- Location: Apache County, Arizona
- Coordinates: 34°9′8.67″N 109°18′24.32″W﻿ / ﻿34.1524083°N 109.3067556°W
- Basin countries: United States
- Surface area: 85 acres (34 ha)
- Average depth: 10 ft (3.0 m)
- Surface elevation: 6,910 ft (2,110 m)

= Becker Lake =

Waterbody in Apache County, Arizona

Becker Lake is a reservoir managed as a trophy trout lake. Located near Springerville, Arizona, Becker Lake is part of the 622 acre Becker Lake Wildlife Area. Built around the year 1880, it is one of the oldest reservoirs in the White Mountains. The Arizona Game and Fish Department acquired the lake and property around it in 1973. The lake is located at 6910 ft.

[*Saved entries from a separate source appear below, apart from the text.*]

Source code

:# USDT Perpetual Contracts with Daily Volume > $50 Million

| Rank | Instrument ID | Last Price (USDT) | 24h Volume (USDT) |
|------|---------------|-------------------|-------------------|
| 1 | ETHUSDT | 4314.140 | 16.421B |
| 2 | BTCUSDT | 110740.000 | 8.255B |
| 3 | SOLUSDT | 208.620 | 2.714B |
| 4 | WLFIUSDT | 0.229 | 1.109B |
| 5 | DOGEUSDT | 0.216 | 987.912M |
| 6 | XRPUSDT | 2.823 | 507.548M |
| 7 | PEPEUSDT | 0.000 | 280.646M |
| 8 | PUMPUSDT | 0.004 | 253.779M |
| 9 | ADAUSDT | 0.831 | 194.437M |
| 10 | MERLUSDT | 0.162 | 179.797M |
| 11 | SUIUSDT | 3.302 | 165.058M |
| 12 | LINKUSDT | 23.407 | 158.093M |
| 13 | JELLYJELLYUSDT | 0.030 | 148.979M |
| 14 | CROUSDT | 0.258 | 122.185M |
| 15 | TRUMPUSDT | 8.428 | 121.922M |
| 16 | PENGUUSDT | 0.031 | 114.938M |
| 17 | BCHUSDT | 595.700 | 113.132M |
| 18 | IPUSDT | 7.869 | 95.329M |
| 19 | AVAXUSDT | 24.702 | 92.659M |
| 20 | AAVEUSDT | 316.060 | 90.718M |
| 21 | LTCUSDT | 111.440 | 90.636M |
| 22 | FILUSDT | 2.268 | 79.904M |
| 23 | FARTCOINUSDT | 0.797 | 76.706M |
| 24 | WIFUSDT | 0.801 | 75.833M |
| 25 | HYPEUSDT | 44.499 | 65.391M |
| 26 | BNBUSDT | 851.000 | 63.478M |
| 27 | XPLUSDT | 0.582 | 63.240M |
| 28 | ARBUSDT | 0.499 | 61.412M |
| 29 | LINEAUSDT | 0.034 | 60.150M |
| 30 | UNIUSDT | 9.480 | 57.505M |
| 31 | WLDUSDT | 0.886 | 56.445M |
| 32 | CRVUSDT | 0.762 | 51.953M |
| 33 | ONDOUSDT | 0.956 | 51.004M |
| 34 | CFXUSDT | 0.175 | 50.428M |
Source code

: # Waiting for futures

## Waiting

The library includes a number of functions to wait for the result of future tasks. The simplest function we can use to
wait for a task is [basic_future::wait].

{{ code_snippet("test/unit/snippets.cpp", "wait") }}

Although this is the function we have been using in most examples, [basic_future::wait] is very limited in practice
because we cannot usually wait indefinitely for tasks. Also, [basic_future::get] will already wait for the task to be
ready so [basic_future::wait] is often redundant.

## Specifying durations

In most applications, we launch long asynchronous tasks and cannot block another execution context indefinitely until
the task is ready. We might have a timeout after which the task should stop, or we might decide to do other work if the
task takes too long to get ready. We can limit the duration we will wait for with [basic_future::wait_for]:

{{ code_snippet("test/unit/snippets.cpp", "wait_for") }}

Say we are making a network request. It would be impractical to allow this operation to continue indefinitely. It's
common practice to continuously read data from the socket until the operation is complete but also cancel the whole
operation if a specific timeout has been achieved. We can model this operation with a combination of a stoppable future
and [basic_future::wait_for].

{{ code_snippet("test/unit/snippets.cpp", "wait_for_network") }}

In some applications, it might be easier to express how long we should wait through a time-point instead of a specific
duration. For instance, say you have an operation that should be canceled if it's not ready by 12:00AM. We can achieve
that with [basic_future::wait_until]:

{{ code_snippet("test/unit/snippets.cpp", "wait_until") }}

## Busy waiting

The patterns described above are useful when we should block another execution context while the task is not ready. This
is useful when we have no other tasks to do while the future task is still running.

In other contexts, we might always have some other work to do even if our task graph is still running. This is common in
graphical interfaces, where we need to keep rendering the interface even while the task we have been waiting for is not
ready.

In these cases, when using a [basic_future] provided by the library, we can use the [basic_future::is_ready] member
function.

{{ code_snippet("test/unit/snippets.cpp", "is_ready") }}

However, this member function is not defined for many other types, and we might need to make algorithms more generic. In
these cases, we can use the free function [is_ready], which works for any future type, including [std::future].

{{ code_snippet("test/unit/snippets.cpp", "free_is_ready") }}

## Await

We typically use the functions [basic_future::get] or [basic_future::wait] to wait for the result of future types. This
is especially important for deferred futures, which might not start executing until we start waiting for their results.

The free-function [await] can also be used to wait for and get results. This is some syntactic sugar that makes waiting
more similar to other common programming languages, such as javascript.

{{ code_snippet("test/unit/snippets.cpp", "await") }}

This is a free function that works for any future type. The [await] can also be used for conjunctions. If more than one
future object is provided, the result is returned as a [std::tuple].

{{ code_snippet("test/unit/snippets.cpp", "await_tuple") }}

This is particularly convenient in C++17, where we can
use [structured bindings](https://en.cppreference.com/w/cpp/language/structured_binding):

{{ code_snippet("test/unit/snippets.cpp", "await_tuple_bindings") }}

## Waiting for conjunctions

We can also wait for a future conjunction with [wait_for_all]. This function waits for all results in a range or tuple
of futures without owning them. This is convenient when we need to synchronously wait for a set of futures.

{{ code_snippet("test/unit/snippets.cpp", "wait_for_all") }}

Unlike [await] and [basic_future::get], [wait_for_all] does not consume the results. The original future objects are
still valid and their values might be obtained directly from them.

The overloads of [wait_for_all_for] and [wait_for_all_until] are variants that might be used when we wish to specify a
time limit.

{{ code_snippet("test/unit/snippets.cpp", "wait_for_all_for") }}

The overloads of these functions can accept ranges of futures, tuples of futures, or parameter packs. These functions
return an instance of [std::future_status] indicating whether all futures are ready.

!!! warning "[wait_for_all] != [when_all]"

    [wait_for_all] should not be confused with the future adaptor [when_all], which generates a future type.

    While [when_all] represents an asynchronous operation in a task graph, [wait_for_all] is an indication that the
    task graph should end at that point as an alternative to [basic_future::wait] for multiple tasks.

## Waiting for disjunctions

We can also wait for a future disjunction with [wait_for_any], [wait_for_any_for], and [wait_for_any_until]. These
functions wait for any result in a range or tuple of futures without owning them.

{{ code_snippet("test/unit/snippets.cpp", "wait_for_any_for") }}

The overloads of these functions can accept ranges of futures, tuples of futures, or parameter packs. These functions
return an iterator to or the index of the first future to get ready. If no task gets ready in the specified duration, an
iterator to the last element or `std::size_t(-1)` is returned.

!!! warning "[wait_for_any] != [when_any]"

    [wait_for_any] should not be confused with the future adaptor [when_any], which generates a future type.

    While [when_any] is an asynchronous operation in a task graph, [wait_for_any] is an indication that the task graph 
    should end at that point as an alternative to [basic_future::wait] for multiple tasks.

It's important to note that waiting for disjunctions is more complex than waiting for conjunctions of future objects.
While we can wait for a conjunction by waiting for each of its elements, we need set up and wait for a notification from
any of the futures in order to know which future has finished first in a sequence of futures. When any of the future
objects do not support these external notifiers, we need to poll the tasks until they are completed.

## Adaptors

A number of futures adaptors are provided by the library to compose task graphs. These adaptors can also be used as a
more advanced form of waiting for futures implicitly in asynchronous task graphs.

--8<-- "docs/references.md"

The lake was originally impounded by Gustav and Julius Becker, and named for them.

==Description==
Becker Lake has 107 acre with a maximum depth of 21 ft and an average depth of 10 ft. It is located on a diversion of the Little Colorado River. The Department owns water rights in the lake, so water levels can be maintained. The lake is stocked with sub-catchable rainbow trout twice a year and many of these fish survive the winter, reaching a good size the following spring. The lake also contains native Little Colorado suckers and illegally introduced green sunfish.

The lake has a boat ramp, dirt parking and barrier-free restroom. The Department has developed two hiking trails through the Wildlife Area.